Novel analysis finds new mechanism underlying red blood cell aging

Red blood cells, the most abundant cell type in blood, carry oxygen throughout the human body. In blood circulation, they repeatedly encounter various levels of oxygen tension. Hypoxia, a low oxygen condition, is a very common micro-environmental factor in physiological processes of blood circulation and in conditions such as cancer, chronic inflammation, heart attacks and stroke. 

In addition, a connection between poor cellular deformability — the ability of blood cells to change shape in response to different levels of stress — and impaired oxygen delivery is found in various pathological processes such as sickle cell disease. Sickle red blood cells simultaneously undergo drastic mechanical deformation during the sickling and unsickling process.

The interactions between hypoxia and cell biomechanics and the underlying mechanisms of the accelerated damage in diseased red blood cells are well understood. However, the exact biomechanical consequences of hypoxia contributing to red blood cell degradation — in other words, aging — remain elusive.

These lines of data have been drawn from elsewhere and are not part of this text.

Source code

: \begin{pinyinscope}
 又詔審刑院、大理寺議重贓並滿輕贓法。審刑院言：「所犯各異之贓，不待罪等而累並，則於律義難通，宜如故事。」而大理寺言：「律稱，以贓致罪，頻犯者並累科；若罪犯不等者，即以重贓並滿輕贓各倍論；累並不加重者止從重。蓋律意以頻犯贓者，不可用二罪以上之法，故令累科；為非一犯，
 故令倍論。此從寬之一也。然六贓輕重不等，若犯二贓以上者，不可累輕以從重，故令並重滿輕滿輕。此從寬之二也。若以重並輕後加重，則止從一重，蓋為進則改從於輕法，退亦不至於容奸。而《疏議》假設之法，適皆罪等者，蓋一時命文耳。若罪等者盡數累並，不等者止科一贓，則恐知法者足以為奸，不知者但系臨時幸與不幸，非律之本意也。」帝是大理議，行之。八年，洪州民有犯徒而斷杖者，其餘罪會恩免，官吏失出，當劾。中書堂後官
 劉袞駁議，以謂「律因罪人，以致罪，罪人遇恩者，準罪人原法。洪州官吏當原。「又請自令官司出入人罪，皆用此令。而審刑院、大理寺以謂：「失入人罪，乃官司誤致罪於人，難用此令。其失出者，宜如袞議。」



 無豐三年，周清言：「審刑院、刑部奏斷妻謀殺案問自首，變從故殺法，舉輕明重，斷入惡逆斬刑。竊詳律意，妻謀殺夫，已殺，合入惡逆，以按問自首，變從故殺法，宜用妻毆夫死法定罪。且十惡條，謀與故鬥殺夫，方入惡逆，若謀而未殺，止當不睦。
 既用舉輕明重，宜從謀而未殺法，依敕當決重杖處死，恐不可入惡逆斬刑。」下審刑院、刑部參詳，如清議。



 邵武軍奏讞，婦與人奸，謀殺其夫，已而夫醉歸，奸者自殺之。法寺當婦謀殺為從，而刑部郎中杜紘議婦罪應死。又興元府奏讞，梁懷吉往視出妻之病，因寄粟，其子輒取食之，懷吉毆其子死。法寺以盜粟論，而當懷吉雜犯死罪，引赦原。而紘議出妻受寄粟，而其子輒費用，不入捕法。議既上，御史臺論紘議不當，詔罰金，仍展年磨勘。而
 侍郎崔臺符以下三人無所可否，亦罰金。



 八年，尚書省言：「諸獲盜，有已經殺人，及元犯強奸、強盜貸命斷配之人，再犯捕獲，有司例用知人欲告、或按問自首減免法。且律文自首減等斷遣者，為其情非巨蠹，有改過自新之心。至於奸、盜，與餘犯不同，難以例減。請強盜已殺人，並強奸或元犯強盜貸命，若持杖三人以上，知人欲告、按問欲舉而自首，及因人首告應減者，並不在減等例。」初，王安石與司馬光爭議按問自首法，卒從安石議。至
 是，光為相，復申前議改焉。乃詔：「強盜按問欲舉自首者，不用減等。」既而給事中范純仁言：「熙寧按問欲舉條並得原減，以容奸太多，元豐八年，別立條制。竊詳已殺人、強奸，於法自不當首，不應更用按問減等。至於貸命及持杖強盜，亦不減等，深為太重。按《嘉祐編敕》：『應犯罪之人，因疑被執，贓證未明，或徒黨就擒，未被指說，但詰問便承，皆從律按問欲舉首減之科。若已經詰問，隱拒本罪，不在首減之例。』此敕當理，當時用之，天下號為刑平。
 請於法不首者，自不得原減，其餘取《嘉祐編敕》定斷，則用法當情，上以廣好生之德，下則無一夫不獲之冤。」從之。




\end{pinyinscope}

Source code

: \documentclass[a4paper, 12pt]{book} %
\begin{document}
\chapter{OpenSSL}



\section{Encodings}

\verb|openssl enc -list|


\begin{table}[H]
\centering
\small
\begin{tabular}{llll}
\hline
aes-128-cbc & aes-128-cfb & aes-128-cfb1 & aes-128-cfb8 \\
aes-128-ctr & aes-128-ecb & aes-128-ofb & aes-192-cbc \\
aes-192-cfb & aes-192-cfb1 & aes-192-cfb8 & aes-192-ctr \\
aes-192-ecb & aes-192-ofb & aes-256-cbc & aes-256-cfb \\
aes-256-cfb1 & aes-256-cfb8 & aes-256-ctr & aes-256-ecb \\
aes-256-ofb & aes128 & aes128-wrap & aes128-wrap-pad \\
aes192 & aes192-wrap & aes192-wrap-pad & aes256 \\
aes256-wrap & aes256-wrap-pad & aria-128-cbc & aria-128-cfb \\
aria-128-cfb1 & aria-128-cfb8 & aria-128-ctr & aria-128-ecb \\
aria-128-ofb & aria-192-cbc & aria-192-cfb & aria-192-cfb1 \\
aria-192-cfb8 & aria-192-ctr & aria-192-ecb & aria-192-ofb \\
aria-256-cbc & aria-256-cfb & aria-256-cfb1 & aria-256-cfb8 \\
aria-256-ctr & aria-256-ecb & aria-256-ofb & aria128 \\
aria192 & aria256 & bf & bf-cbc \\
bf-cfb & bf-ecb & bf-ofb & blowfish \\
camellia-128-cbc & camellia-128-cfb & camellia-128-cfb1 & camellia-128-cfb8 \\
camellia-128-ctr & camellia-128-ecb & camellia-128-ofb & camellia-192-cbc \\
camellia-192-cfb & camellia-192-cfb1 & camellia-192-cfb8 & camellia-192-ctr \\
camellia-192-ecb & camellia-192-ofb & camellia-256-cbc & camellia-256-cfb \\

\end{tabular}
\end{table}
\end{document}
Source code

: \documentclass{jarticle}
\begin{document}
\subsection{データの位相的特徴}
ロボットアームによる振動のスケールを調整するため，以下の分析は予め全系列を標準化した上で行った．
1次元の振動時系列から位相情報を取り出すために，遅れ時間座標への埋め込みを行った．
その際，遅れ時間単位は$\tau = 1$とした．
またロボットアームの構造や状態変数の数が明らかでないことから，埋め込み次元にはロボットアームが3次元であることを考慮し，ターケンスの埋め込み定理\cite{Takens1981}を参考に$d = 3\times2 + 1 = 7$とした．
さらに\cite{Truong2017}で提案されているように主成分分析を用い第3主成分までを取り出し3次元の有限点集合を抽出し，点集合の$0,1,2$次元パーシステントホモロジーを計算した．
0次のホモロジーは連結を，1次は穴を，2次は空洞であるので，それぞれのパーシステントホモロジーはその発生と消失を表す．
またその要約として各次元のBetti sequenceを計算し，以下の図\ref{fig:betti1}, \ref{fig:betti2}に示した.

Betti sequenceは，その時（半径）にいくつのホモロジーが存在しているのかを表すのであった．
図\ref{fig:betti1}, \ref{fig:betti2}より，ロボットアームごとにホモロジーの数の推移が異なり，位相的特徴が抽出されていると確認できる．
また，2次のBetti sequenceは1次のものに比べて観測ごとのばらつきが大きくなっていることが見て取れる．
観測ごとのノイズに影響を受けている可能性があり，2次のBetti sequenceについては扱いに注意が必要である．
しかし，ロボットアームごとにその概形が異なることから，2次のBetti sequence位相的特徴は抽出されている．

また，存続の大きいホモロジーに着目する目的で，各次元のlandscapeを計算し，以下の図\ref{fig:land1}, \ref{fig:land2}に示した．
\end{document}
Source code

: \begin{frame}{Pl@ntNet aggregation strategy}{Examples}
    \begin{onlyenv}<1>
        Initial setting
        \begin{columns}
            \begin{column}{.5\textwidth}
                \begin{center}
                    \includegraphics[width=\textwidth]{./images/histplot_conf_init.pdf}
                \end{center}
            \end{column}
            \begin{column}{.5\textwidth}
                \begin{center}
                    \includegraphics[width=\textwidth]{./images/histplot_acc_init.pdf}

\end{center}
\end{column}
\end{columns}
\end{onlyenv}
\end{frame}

U.S. National Science Foundation-funded researchers at Florida Atlantic University and MIT sought to identify the role of hypoxia in red blood cell aging via biomechanical pathways. They examined hypoxia-induced impairment of red blood cell deformability at the single cell level, compared the differences between non-cyclic hypoxia and cyclic hypoxia, and documented any cumulative effect versus hypoxia cycles, including aspects that have not been studied quantitatively. Red blood cell deformability is an important biomarker of its functionality.

The results are published in the journal Lab on a Chip. The findings indicate an important biophysical mechanism underlying red blood cell aging, in which cyclic hypoxia alone can lead to mechanical degradation of the red blood cell membrane. This process, combined with deformation-induced mechanical fatigue, represents two degradation-causing conditions that circulating red blood cells experience.